I often work in a depth first sort of way. Right now, I am trying to learn Weblocks and get better at Lisp by going through the Weblocks User Manual. But as I read that, I see that it doesn't explain something all that well so I find a separate tutorial for that. As I am reading that, I will see some Lisp concept that I want to read more about, so I open a new tab and read what Practical Common Lisp has to say about it. While reading this I see something else I don't understand so I Google about it, and that leads me to see a quote I like so I open up Emacs to write down some thoughts on it, which makes me realize that I really need a better way to keep track of all the things I am doing, so I write a post on Hacker News about it. In the end, I lose track of all the other threads of thought and learning that I had started.

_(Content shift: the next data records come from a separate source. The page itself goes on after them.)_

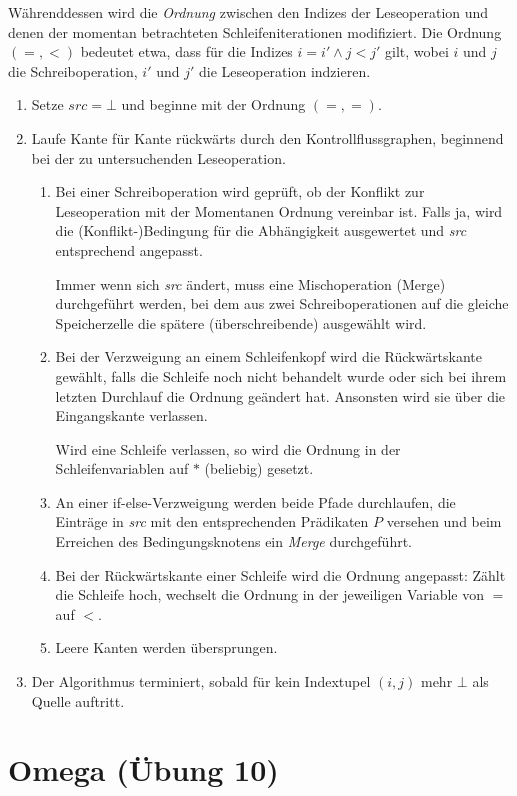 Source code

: \documentclass[a4paper,10pt]{article}
\begin{document}
Währenddessen wird die \textit{Ordnung} zwischen den Indizes der Leseoperation und denen der momentan betrachteten Schleifeniterationen modifiziert. Die Ordnung $(=,<)$ bedeutet etwa, dass für die Indizes $i=i'\wedge j<j'$ gilt, wobei $i$ und $j$ die Schreiboperation, $i'$ und $j'$ die Leseoperation indzieren.
\begin{enumerate}
    \item Setze $\mathit{src}={\bot}$ und beginne mit der Ordnung $(=,=)$.
    \item Laufe Kante für Kante rückwärts durch den Kontrollflussgraphen, beginnend bei der zu untersuchenden Leseoperation.
        \begin{enumerate}
            \item Bei einer Schreiboperation wird geprüft, ob der Konflikt zur Leseoperation mit der Momentanen Ordnung vereinbar ist. Falls ja, wird die (Konflikt-)Bedingung für die Abhängigkeit ausgewertet und \textit{src} entsprechend angepasst.

                Immer wenn sich \textit{src} ändert, muss eine Mischoperation (Merge) durchgeführt werden, bei dem aus zwei Schreiboperationen auf die gleiche Speicherzelle die spätere (überschreibende) ausgewählt wird.
            \item Bei der Verzweigung an einem Schleifenkopf wird die Rückwärtskante gewählt, falls die Schleife noch nicht behandelt wurde oder sich bei ihrem letzten Durchlauf die Ordnung geändert hat. Ansonsten wird sie über die Eingangskante verlassen.

                Wird eine Schleife verlassen, so wird die Ordnung in der Schleifenvariablen auf $*$ (beliebig) gesetzt.
            \item An einer if-else-Verzweigung werden beide Pfade durchlaufen, die Einträge in \textit{src} mit
                den entsprechenden Prädikaten $P$ versehen und beim Erreichen des Bedingungsknotens ein \textit{Merge} durchgeführt.
            \item Bei der Rückwärtskante einer Schleife wird die Ordnung angepasst: Zählt die Schleife hoch, wechselt die Ordnung in der jeweiligen Variable von $=$ auf $<$.
            \item Leere Kanten werden übersprungen.
        \end{enumerate}
    \item Der Algorithmus terminiert, sobald für kein Indextupel $(i,j)$ mehr $\bot$ als Quelle auftritt.
\end{enumerate}

\section{Omega (Übung 10)}
\end{document}
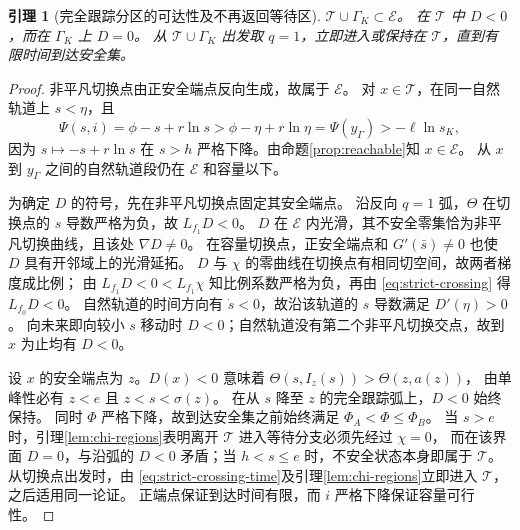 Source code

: \documentclass[11pt,a4paper,UTF8]{ctexart}
\newtheorem{lemma}[theorem]{引理}
\theoremstyle{definition}
\begin{document}
\begin{lemma}[完全跟踪分区的可达性及不再返回等待区]
\label{lem:tracking-region}
$\mathcal T\cup\Gamma_K\subset\mathcal E$。
在 $\mathcal T$ 中 $D<0$，而在 $\Gamma_K$ 上 $D=0$。
从 $\mathcal T\cup\Gamma_K$ 出发取 $q=1$，立即进入或保持在 $\mathcal T$，直到有限时间到达安全集。
\end{lemma}
\begin{proof}
非平凡切换点由正安全端点反向生成，故属于 $\mathcal E$。
对 $x\in\mathcal T$，在同一自然轨道上 $s<\eta$，且
\[
\Psi(s,i)=\phi-s+r\ln s>\phi-\eta+r\ln\eta=\Psi(y_\Gamma)>-\ell\ln s_K,
\]
因为 $s\mapsto-s+r\ln s$ 在 $s>h$ 严格下降。由命题\ref{prop:reachable}知 $x\in\mathcal E$。
从 $x$ 到 $y_\Gamma$ 之间的自然轨道段仍在 $\mathcal E$ 和容量以下。

为确定 $D$ 的符号，先在非平凡切换点固定其安全端点。
沿反向 $q=1$ 弧，$\Theta$ 在切换点的 $s$ 导数严格为负，故 $L_{f_1}D<0$。
$D$ 在 $\mathcal E$ 内光滑，其不安全零集恰为非平凡切换曲线，且该处 $\nabla D\ne0$。
在容量切换点，正安全端点和 $G'(\bar s)\ne0$ 也使 $D$ 具有开邻域上的光滑延拓。
$D$ 与 $\chi$ 的零曲线在切换点有相同切空间，故两者梯度成比例；
由 $L_{f_1}D<0<L_{f_1}\chi$ 知比例系数严格为负，再由 \eqref{eq:strict-crossing} 得 $L_{f_0}D<0$。
自然轨道的时间方向有 $\dot s<0$，故沿该轨道的 $s$ 导数满足 $D'(\eta)>0$。
向未来即向较小 $s$ 移动时 $D<0$；自然轨道没有第二个非平凡切换交点，故到 $x$ 为止均有 $D<0$。

设 $x$ 的安全端点为 $z$。$D(x)<0$ 意味着 $\Theta(s,I_z(s))>\Theta(z,a(z))$，
由单峰性必有 $z<e$ 且 $z<s<\sigma(z)$。
在从 $s$ 降至 $z$ 的完全跟踪弧上，$D<0$ 始终保持。
同时 $\Phi$ 严格下降，故到达安全集之前始终满足 $\Phi_A<\Phi\le\Phi_B$。
当 $s>e$ 时，引理\ref{lem:chi-regions}表明离开 $\mathcal T$ 进入等待分支必须先经过 $\chi=0$，
而在该界面 $D=0$，与沿弧的 $D<0$ 矛盾；当 $h<s\le e$ 时，不安全状态本身即属于 $\mathcal T$。
从切换点出发时，由 \eqref{eq:strict-crossing-time}及引理\ref{lem:chi-regions}立即进入 $\mathcal T$，
之后适用同一论证。
正端点保证到达时间有限，而 $i$ 严格下降保证容量可行性。
\end{proof}
\end{document}
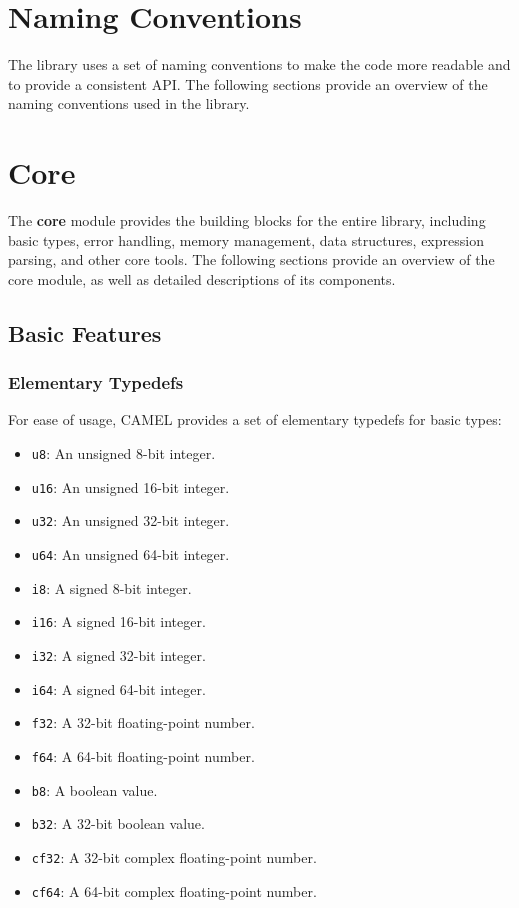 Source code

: \documentclass[a4paper,oneside,8pt]{extarticle}
\theoremstyle{definition}
\begin{document}
\section{Naming Conventions} \label{sec:naming_conventions}

The library uses a set of naming conventions to make the code more readable and to provide a consistent API. The following sections provide an overview of the naming conventions used in the library.

\section{Core} \label{sec:core}

The \textbf{core} module provides the building blocks for the entire library, including basic types, error handling, memory management, data structures, expression parsing, and other core tools. The following sections provide an overview of the core module, as well as detailed descriptions of its components.

\subsection{Basic Features}

\subsubsection{Elementary Typedefs}

For ease of usage, CAMEL provides a set of elementary typedefs for basic types:

\begin{itemize}
  \item \texttt{u8}: An unsigned 8-bit integer.
  \item \texttt{u16}: An unsigned 16-bit integer.
  \item \texttt{u32}: An unsigned 32-bit integer.
  \item \texttt{u64}: An unsigned 64-bit integer.
  \item \texttt{i8}: A signed 8-bit integer.
  \item \texttt{i16}: A signed 16-bit integer.
  \item \texttt{i32}: A signed 32-bit integer.
  \item \texttt{i64}: A signed 64-bit integer.
  \item \texttt{f32}: A 32-bit floating-point number.
  \item \texttt{f64}: A 64-bit floating-point number.
  \item \texttt{b8}: A boolean value.
  \item \texttt{b32}: A 32-bit boolean value.
  \item \texttt{cf32}: A 32-bit complex floating-point number.
  \item \texttt{cf64}: A 64-bit complex floating-point number.
\end{itemize}
\end{document}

So my question is - does anything exist that helps with this? Something that just keeps track of the windows and tabs I have opened in a stack-like fashion seems like it would be great - even better if it lets me write notes or keeps track of where I am in each. I know Juice tries to do this a little bit for browsing the web in Firefox but it seems not exactly what I want. Right now I just make notes in a text document but it is distracting to any kind of flow I have going and it seems like a better way should exist.
Thanks!
Start each day's work the night before by considering the big-level picture of what you're working on (learning LISP, starting a new marketing campaign...). Then make a to-do list of smaller pieces that sum to that component of your overarching goal. Keep what's within reason -- stretch yourself a little -- but save the rest for another day.
Then the next day work around that list. And when you inevitably encounter interesting bits that aren't among your executable (clever quotes, concepts that surprise you) put them in some storage bin. This part is tremendously important for me... the "brain dump" lets me put the distraction out of mind because I know I'll return to it.
Then rinse, repeat.
Over a few weeks you start moving closer to your goals, and you even have a record of interesting things to keep your attention on a rainy day.
I know your question was about tools specifically, but the tools question becomes less important (a spiral-bound notebook works) when you separate strategy from hour-to-hour productivity.